Brief: Everything from the line that contains "(1) : http://authorities.loc.gov/ (1)|" to the end of the data below is to be reproduced verbatim; leave all else out.

Source data:
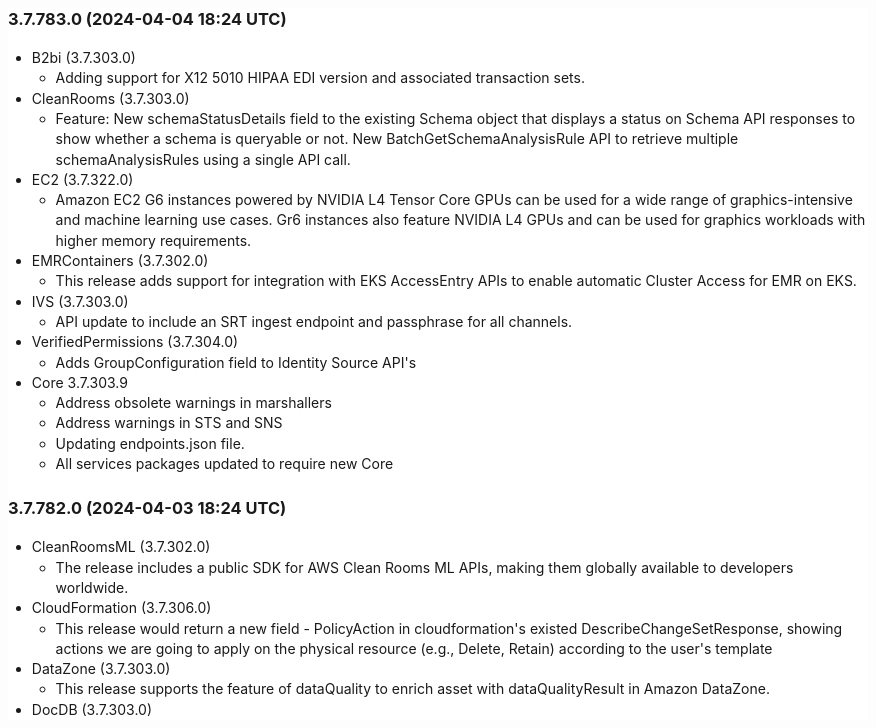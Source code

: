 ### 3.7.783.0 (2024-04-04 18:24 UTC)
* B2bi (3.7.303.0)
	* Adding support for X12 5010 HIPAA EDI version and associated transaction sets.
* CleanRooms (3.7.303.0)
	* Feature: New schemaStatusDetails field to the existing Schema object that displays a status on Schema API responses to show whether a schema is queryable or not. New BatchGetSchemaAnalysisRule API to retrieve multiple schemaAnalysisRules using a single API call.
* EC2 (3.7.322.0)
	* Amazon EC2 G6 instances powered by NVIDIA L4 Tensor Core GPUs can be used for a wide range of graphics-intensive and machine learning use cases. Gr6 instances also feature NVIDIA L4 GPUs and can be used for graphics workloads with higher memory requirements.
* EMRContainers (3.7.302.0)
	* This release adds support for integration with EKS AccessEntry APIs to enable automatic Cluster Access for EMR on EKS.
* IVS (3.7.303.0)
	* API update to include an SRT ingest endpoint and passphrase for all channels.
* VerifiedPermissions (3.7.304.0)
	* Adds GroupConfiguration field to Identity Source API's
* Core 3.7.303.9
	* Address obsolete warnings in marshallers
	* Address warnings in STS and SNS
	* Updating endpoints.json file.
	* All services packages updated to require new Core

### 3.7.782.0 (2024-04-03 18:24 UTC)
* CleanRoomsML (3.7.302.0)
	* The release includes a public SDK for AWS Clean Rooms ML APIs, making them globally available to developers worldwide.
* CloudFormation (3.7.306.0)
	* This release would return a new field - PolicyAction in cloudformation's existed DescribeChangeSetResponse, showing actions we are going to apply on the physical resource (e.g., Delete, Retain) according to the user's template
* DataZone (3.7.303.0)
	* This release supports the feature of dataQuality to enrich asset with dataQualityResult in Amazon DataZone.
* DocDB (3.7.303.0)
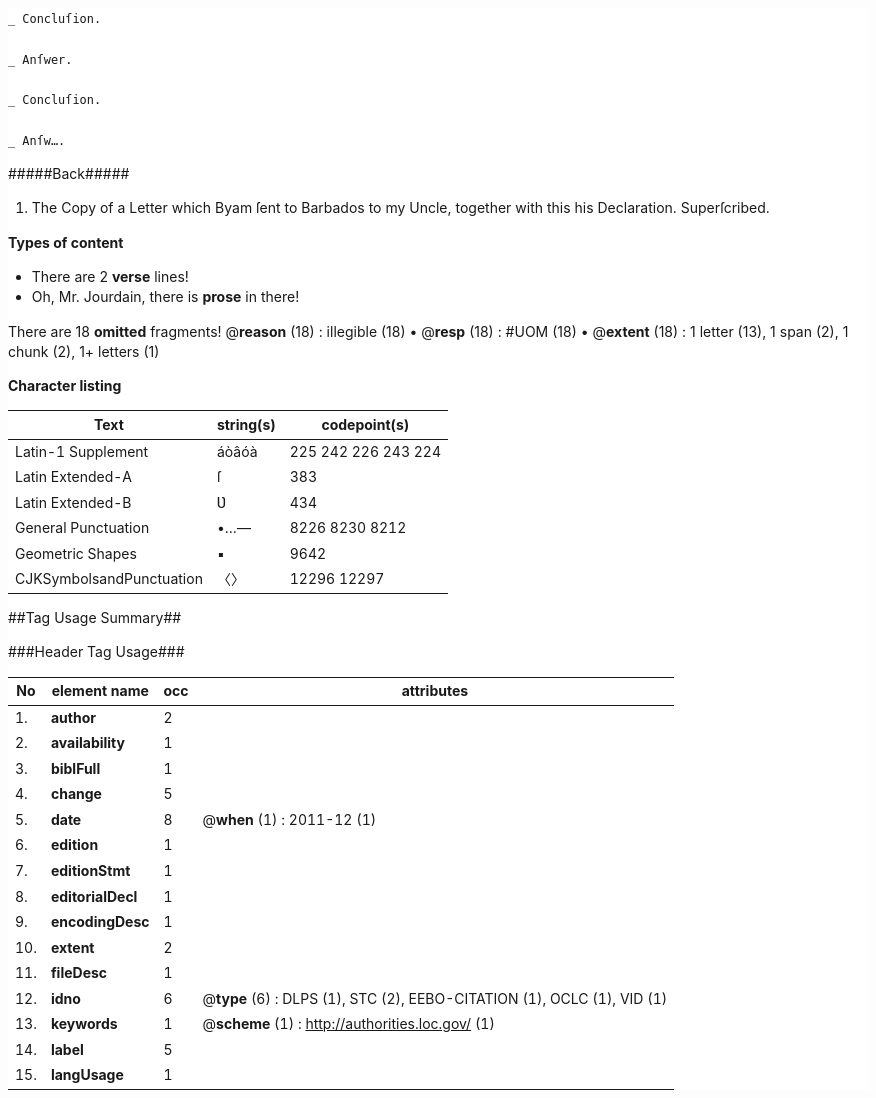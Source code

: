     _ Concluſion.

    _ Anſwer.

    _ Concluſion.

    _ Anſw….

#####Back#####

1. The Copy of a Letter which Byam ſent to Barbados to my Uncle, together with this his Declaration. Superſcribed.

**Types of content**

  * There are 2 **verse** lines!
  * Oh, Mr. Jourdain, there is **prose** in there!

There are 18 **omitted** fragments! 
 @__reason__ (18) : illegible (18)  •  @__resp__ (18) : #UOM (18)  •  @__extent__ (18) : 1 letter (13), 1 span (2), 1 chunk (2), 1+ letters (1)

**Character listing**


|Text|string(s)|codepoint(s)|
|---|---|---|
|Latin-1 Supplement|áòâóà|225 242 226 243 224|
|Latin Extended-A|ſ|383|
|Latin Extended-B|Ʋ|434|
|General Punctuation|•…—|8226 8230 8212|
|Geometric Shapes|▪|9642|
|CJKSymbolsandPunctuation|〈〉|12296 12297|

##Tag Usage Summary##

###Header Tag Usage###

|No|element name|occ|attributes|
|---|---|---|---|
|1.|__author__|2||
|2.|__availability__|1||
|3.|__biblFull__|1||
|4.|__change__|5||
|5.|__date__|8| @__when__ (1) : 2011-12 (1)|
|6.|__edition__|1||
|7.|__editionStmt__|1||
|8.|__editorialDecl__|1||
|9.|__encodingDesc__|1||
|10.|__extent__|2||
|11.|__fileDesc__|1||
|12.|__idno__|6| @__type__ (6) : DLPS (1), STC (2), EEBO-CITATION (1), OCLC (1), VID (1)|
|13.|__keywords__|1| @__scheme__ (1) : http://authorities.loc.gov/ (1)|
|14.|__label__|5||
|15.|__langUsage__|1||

Solution to the problem:
|13.|__keywords__|1| @__scheme__ (1) : http://authorities.loc.gov/ (1)|
|14.|__label__|5||
|15.|__langUsage__|1||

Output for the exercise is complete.